Freesync: No license fee, no additional hardware needed to add to your monitor, uses a built-in feature of DisplayPort 1.2a, hmm... It's an implementation of a standard. None of the connotations of "proprietary" apply. Do you also complain that AMI and Phoenix have their own BIOS implementations, and that Intel and AMD have their own x86 implementations, and that BouncyCastle and OpenSSL each have their own crypto implementations?

Mantle: Duh. It's an interface for their specific hardware. Do you expect Atheros to write drivers that work with Broadcom chips, too?


----------



## HumanSmoke (Mar 2, 2015)

petteyg359 said:


> Freesync: No license fee, no additional hardware needed to add to your monitor, uses a built-in feature of DisplayPort 1.2a, hmm... It's an implementation of a standard.
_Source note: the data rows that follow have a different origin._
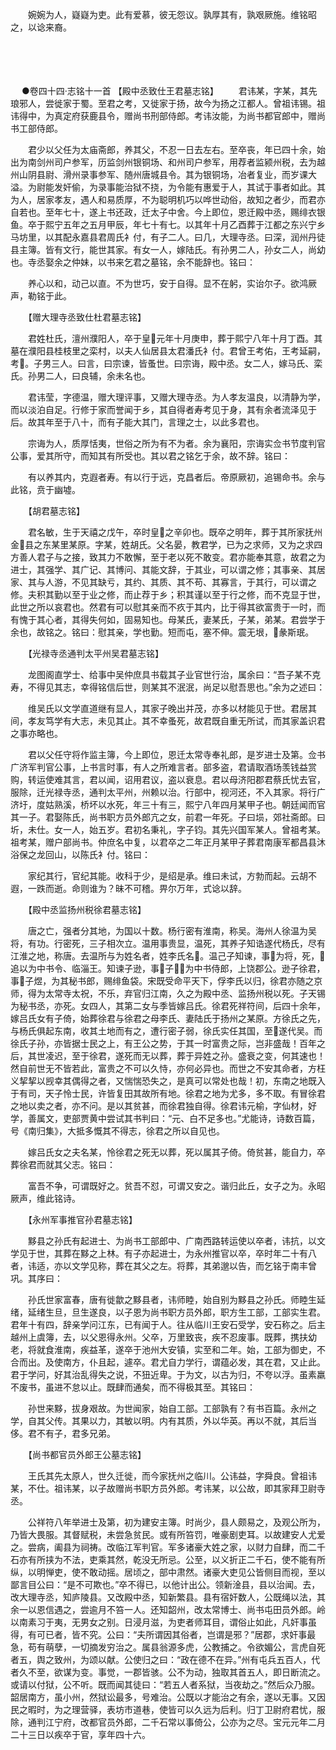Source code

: <!-- { "loadSidebar": true } -->
　　婉婉为人，嶷嶷为吏。此有爱慕，彼无怨议。孰厚其有，孰艰厥施。维铭昭之，以谂来裔。 
　

　




　

　
●卷四十四·志铭十一首
【殿中丞致仕王君墓志铭】
　　君讳某，字某，其先琅邪人，尝徙家于蜀。至君之考，又徙家于扬，故今为扬之江都人。曾祖讳锡。祖讳得中，为真定府获鹿县令，赠尚书刑部侍郎。考讳汝能，为尚书都官郎中，赠尚书工部侍郎。

　　君少以父任为太庙斋郎，养其父，不忍一日去左右。至卒丧，年已四十余，始出为南剑州司户参军，历监剑州银铜场、和州司户参军，用荐者监颍州税，去为越州山阴县尉、滑州录事参军、随州唐城县令。其为银铜场，冶者复业，而岁课大溢。为尉能发奸偷，为录事能治狱不挠，为令能有惠爱于人，其试于事者如此。其为人，居家孝友，遇人和易质厚，不为聪明机巧以哗世动俗，故知之者少，而君亦自若也。至年七十，遂上书还政，迁太子中舍。今上即位，恩迁殿中丞，赐绯衣银鱼。卒于熙宁五年之五月甲辰，年七十有七。以其年十月乙酉葬于江都之东兴宁乡马坊里，以其配永嘉县君周氏衤付，有子二人。曰几，大理寺丞。曰深，润州丹徒县主簿。皆有文行，能世其家。有女一人，嫁陆氏。有孙男二人，孙女二人，尚幼也。寺丞娶余之仲妹，以书来乞君之墓铭，余不能辞也。铭曰：

　　养心以和，动己以直。不为世巧，安于自得。显不在躬，实诒尔子。欲鸿厥声，勒铭于此。

　　【赠大理寺丞致仕杜君墓志铭】

　　君姓杜氏，澶州濮阳人，卒于皇元年十月庚申，葬于熙宁八年十月丁酉。其墓在濮阳县桂枝里之栾村，以夫人仙居县太君潘氏衤付。君曾王考佑，王考延嗣，考。子男三人。曰言，曰宗谏，皆蚤世。曰宗诲，殿中丞。女二人，嫁马氏、栾氏。孙男二人，曰良辅，余未名也。

　　君讳莹，字德温，赠大理评事，又赠大理寺丞。为人孝友温良，以清静为学，而以淡泊自足。行修于家而誉闻于乡，其自得者寿考见于身，其有余者流泽见于后。故其年至于八十，而有子能大其门，言理之士，以此多君也。

　　宗诲为人，质厚恬夷，世俗之所为有不为者。余为襄阳，宗诲实佥书节度判官公事，爱其所守，而知其有所受也。其以君之铭乞于余，故不辞。铭曰：

　　有以养其内，克遐者寿。有以行于远，克昌者后。帝原厥初，追锡命书。余与此铭，贲于幽墟。

　　【胡君墓志铭】

　　君名敏，生于天禧之戊午，卒时皇之辛卯也。既卒之明年，葬于其所家抚州金县之东某里某原。字某，姓胡氏。父名晏，教君学，已为之求师，又为之求四方善人君子与之接，致其力不敢懈，至于老以死不敢变。君亦能奉其意，故君之为进士，其强学、其广记、其博问、其能文辞，于其业，可以谓之修；其事亲、其居家、其与人游，不见其缺亏，其约、其质、其不苟、其寡言，于其行，可以谓之修。夫积其勤以至于业之修，而止荐于乡；积其谨以至于行之修，而不克显于世，此世之所以哀君也。然君有可以慰其亲而不疚于其内，比于得其欲富贵于一时，而有愧于其心者，其得失何如，固易知也。母某氏，妻某氏，子某，弟某。君尝学于余也，故铭之。铭曰：慰其亲，学也勤。短而屯，塞不伸。震无垠，彖斯珉。

　　【光禄寺丞通判太平州吴君墓志铭】

　　龙图阁直学士、给事中吴仲庶具书载其子业官世行治，属余曰：“吾子某不克寿，不得见其志，幸得铭信后世，则某其不泯泯，尚足以慰吾思也。”余为之述曰：

　　维吴氏以文学直道继有显人，其家子晚出并茂，亦多以材能见于世。君居其间，孝友笃学有大志，未见其止。其不幸蚤死，故君既自重无所试，而其家盖识君之事亦略也。

　　君以父任守将作监主簿，今上即位，恩迁太常寺奉礼郎，是岁进士及第。佥书广济军判官公事，上书言时事，有人之所难言者。部多盗，君请取酒场羡钱益赏购，转运使难其言，君以闻，诏用君议，盗以衰息。君以母济阳郡君蔡氏忧去官，服除，迁光禄寺丞，通判太平州，州赖以治。行部中，视河还，不入其家。将行广济圩，度姑熟溪，桥坏以水死，年三十有三，熙宁八年四月某甲子也。朝廷闻而官其一子。君娶陈氏，尚书职方员外郎亢之女，前君一年死。子曰埙，郊社斋郎。曰圻，未仕。女一人，始五岁。君初名秉礼，字子钧。其先兴国军某人。曾祖考某。祖考某，赠户部尚书。仲庶名中复，以君卒之二年正月某甲子葬君南康军都昌县沐浴保之龙回山，以陈氏衤付。铭曰：

　　家纪其行，官纪其能。收科于少，是绍是承。维曰未试，方勃而起。云胡不遐，一跌而逝。命则谁为？昧不可稽。畀尔万年，式谂以辞。

　　【殿中丞监扬州税徐君墓志铭】

　　唐之亡，强者分其地，为国以十数。杨行密有淮南，称吴。海州人徐温为吴将，有功。行密死，三子相次立。温用事贵显，温死，其养子知诰遂代杨氏，尽有江淮之地，称唐。去温所与为姓名者，姓李氏名。温己子知谏，事为将，死，追以为中书令、临淄王。知谏子逊，事子，为中书侍郎，上饶郡公。逊子徐君，事子煜，为其秘书郎，赐绯鱼袋。宋既受命平天下，俘李氏以归，徐君亦随之京师，得为太常寺太祝，不乐，弃官归江南，久之为殿中丞、监扬州税以死。子天锡为秘书丞，亦死。女四人，其第二女与季皆嫁吕氏。徐君死祥符间，后四十余年，嫁吕氏女有子倚，始葬徐君与徐君之母李氏、妻陆氏于扬州之某原。方徐氏之先，与杨氏俱起东南，收其土地而有之，遭行密子弱，徐氏实任其国，至遂代吴。而徐氏子孙，亦皆据士民之上，有王公之势，于其一时富贵之际，岂非盛哉！百年之后，其世凌迟，至于徐君，遂死而无以葬，葬于异姓之孙。盛衰之变，何其速也！然自前世无不皆若此，富贵之不可以久恃，亦何必异也。而世之不安其命者，方枉义挈挈以觊幸其偶得之者，又惴惴恐失之，是真可以常处也哉！初，东南之地既入于有司，天子怜士民，许皆复田其故所有地。徐君之地为尤多，多不取。有冒徐君之地以卖之者，亦不问。是以其贫甚，而徐君独自得。徐君讳元榆，字仙材，好学，善属文，吏部贾黄中尝试其书判曰：“元、白不足多也。”尤能诗，诗数百篇，号《南归集》，大抵多慨其不得志，徐君之所以自见也。

　　嫁吕氏女之夫名某，怜徐君之死无以葬，死以属其子倚。倚贫甚，能自力，卒葬徐君而就其父志。铭曰：

　　富吾不争，可谓既好之。贫吾不怼，可谓又安之。谐归此丘，女子之为。永昭厥声，维此铭诗。

　　【永州军事推官孙君墓志铭】

　　黟县之孙氏有起进士、为尚书工部郎中、广南西路转运使以卒者，讳抗，以文学见于世，其葬在黟之上林。有子亦起进士，为永州推官以卒，卒时年二十有八者，讳适，亦以文学见称，葬在其父之左。将葬，其弟邈以告，而乞铭于南丰曾巩。其序曰：

　　孙氏世家富春，唐有徙歙之黟县者，讳师睦，始自别为黟县之孙氏。师睦生延绪，延绪生旦，旦生遂良，以子恩为尚书职方员外郎，职方生工部，工部实生君。君年十有四，辞亲学问江东，已有闻于人。往从临川王安石受学，安石称之。后主越州上虞簿，去，以父恩得永州。父卒，万里致丧，疾不忍废事。既葬，携扶幼老，将就食淮南，疾益革，遂卒于池州大安镇，实至和二年。始，工部为御史，不合而出。及使南方，仆且起，遽卒。君尤自力学行，谓蕴必发，其在君，又止此。君于学问，好其治乱得失之说，不狃近卑。于为文，以古为归，不夸以浮。虽素羸不废书，虽进不怠以止。既肆而通矣，而不得极其至。其铭曰：

　　孙世来黟，拔身艰故。为世闻家，始自工部。工部孰有？有书百篇。永州之学，自其父传。其果以力，其敏以明。内有其质，外以华英。再以不就，其后当侈。君不有子，君多兄弟。

　　【尚书都官员外郎王公墓志铭】

　　王氏其先太原人，世久迁徙，而今家抚州之临川。公讳益，字舜良。曾祖讳某，不仕。祖讳某，以子故赠尚书职方员外郎。考讳某，以公故，即其家拜卫尉寺丞。

　　公祥符八年举进士及第，初为建安主簿。时尚少，县人颇易之，及观公所为，乃皆大畏服。其督赋税，未尝急贫民。或有所笞罚，唯豪剧吏耳。以故建安人尤爱之。尝病，阖县为祠祷。改临江军判官。军多诸豪大姓之家，以财力自肆，而二千石亦有所挟为不法，吏乘其然，乾没无所忌。公至，以义折正二千石，使不能有所纵，以明惮吏，使不敢动摇。居顷之，部中肃然。诸豪大吏见公皆侧目而视，至以鄙言目公曰：“是不可欺也。”卒不得已，以他计出公。领新淦县，县以治闻。去，改大理寺丞，知庐陵县。又改殿中丞，知新繁县。县有宿奸数人，公既绳以法，其余一以恩信遇之，尝逾月不笞一人。还知韶州，改太常博士、尚书屯田员外郎。岭以南素习于夷，无男女之别。日浸月滋，为吏者师耳目，谓俗止如此，凡奸事虽得，有可已者，皆不究。公曰：“夫所谓因其俗者，岂谓是邪？”居郡，求奸事最急，苟有萌孽，一切摘发穷治之。属县翁源多虎，公教捕之。令欲媚公，言虎自死者五，舆之致州，为颂以献。公使归之曰：“政在德不在异。”州有屯兵五百人，代者久不至，欲谋为变。事觉，一郡皆骇。公不为动，独取其首五人，即日断流之。或请以付狱，公不听。既而闻其徒曰：“若五人者系狱，当夜劫之。”然后众乃服。韶居南方，虽小州，然狱讼最多，号难治。公既以才能治之有余，遂以无事。又因民之暇时，为之理营驿，表坊市道巷，使皆可以久远为后利。归丁卫尉府君忧，服除，通判江宁府，改都官员外郎，二千石常以事倚公，公亦为之尽。宝元元年二月二十三日以疾卒于官，享年四十六。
None of the connotations of "proprietary" apply.


Seems you don't understand some of the terms you're using. FreeSync is hardware limited to the extent that even a large number of AMD's own graphics cards aren't supported (notably the HD 7000, 6000 series, and a whole bunch of *R* (-5/-7/-9) ebranded cards launched - in some cases, less than a year ago)








petteyg359 said:


> Do you also complain that AMI and Phoenix have their own BIOS implementations,


arbiter was showing examples of AMD proprietary tech, and you quote other examples of proprietary tech for what reason exactly?
American Megatrends and Phoenix BIOS's are proprietary tech, and has been since Phoenix devised their BIOS and started *charging $290,000 per vendor licence* and $25 per BIOS ROM chip in May 1984.


petteyg359 said:


> Mantle: Duh. It's an interface for their specific hardware


"an interface for their specific hardware" is pretty much a definition of proprietary.


petteyg359 said:


> Do you expect Atheros to write drivers that work with Broadcom chips, too?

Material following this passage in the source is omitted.